Clean Water Act § 401 authorizes a state to condition or deny certification of any federally licensed or permitted activity that may result in any discharge into navigable waters to ensure compliance with the CWA and with state water quality standards. State water quality standards under § 303 include (1) designated uses of the water body, (2) water quality criteria (numeric and narrative) necessary to protect those uses, and (3) an antidegradation policy. Section 401(d) permits a state to impose conditions necessary to assure compliance with these standards and with any other appropriate requirements of state law related to water quality, and those conditions must be incorporated into the federal license.

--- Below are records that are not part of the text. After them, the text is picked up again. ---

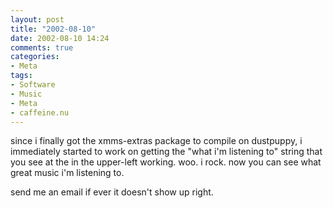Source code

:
 ```yaml
---
layout: post
title: "2002-08-10"
date: 2002-08-10 14:24
comments: true
categories:
- Meta
tags:
- Software
- Music
- Meta
- caffeine.nu
---
```

since i finally got the xmms-extras package to compile on dustpuppy, i immediately started to work on getting the "what i'm listening to" string that you see at the in the upper-left working.  woo. i rock. now you can see what great music i'm listening to.

send me an email if ever it doesn't show up right.
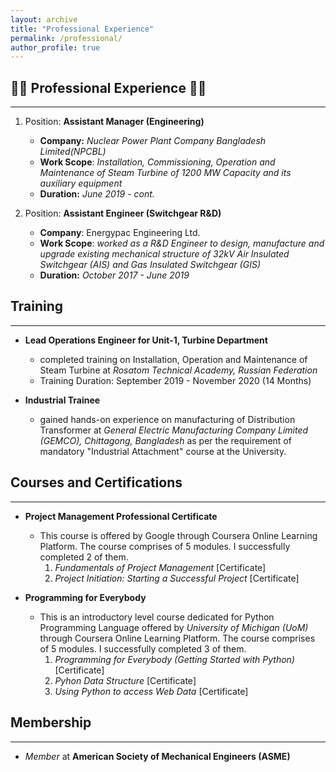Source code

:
 ```yaml
---
layout: archive
title: "Professional Experience"
permalink: /professional/
author_profile: true
---
```

:construction_worker_man: **Professional Experience** :construction_worker_man:
---
___
1. Position: **Assistant Manager (Engineering)**
     
    - **Company:** *Nuclear Power Plant Company Bangladesh Limited(NPCBL)* 
    - **Work Scope**: *Installation, Commissioning, Operation and Maintenance of Steam Turbine of 1200 MW Capacity and its auxiliary equipment*
    - **Duration:** *June 2019 - cont.*

2. Position: **Assistant Engineer (Switchgear R&D)**
    - **Company**: Energypac Engineering Ltd.
    - **Work Scope**: *worked as a R&D Engineer to design, manufacture and upgrade existing mechanical structure of 32kV Air Insulated Switchgear (AIS) and Gas Insulated       Switchgear (GIS)*
    - **Duration:** *October 2017 - June 2019*

**Training**
---
___
*  **Lead Operations Engineer for Unit-1, Turbine Department**
    - completed training on Installation, Operation and Maintenance of Steam Turbine at *Rosatom Technical Academy, Russian Federation* 
    - Training Duration: September 2019 - November 2020 (14 Months)

*   **Industrial Trainee**
    - gained hands-on experience on manufacturing of Distribution Transformer at *General Electric Manufacturing Company Limited (GEMCO), Chittagong, Bangladesh* as per the requirement of mandatory "Industrial Attachment" course at the University.


**Courses and Certifications**
---
___

*  **Project Management Professional Certificate**

    - This course is offered by Google through Coursera Online Learning Platform. The course comprises of 5 modules. I successfully completed 2 of them.
        1. *Fundamentals of Project Management* [Certificate]
        2. *Project Initiation: Starting a Successful Project* [Certificate]

*  **Programming for Everybody**
   
    - This is an introductory level course dedicated for Python Programming Language offered by *University of Michigan (UoM)* through Coursera Online Learning Platform. The course comprises of 5 modules. I successfully completed 3 of them.
        1. *Programming for Everybody (Getting Started with Python)* [Certificate]
        2. *Pyhon Data Structure* [Certificate]
        3. *Using Python to access Web Data* [Certificate]

**Membership**
---
___

*   *Member* at **American Society of Mechanical Engineers (ASME)**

The state may condition certification to protect designated uses and narrative criteria, and may impose conditions addressing flow to the extent flow affects water quality and designated uses. The certification may address the activity as a whole, not merely the discharge component.

Bottom Line

Yes. A state may require minimum instream flows as a condition of § 401 certification where necessary to assure compliance with state water quality standards, including protection of designated uses such as fish habitat. Section 401(d) authorizes conditions on the entire activity, not just on discrete discharges, and flow-related conditions are permissible where flow affects water quality and the maintenance of designated uses. The Washington Department of Ecology's instream flow conditions were within its § 401 authority, and the judgment upholding those conditions was affirmed.

Why It Matters

This case is a cornerstone of environmental federalism under the CWA. It confirms that states have robust authority under § 401 to condition or deny federal licenses to protect water quality, including by imposing minimum flow requirements where flow affects water quality and designated uses. It clarifies that water quality standards are comprehensive, embracing designated uses and narrative criteria—not just pollutant-specific numeric thresholds—and that § 401 conditions may govern the licensed activity as a whole. For law students, the case illustrates statutory interpretation, deference to EPA's regulatory framework, and the practical reach of cooperative federalism in constraining federal licensing through state environmental standards.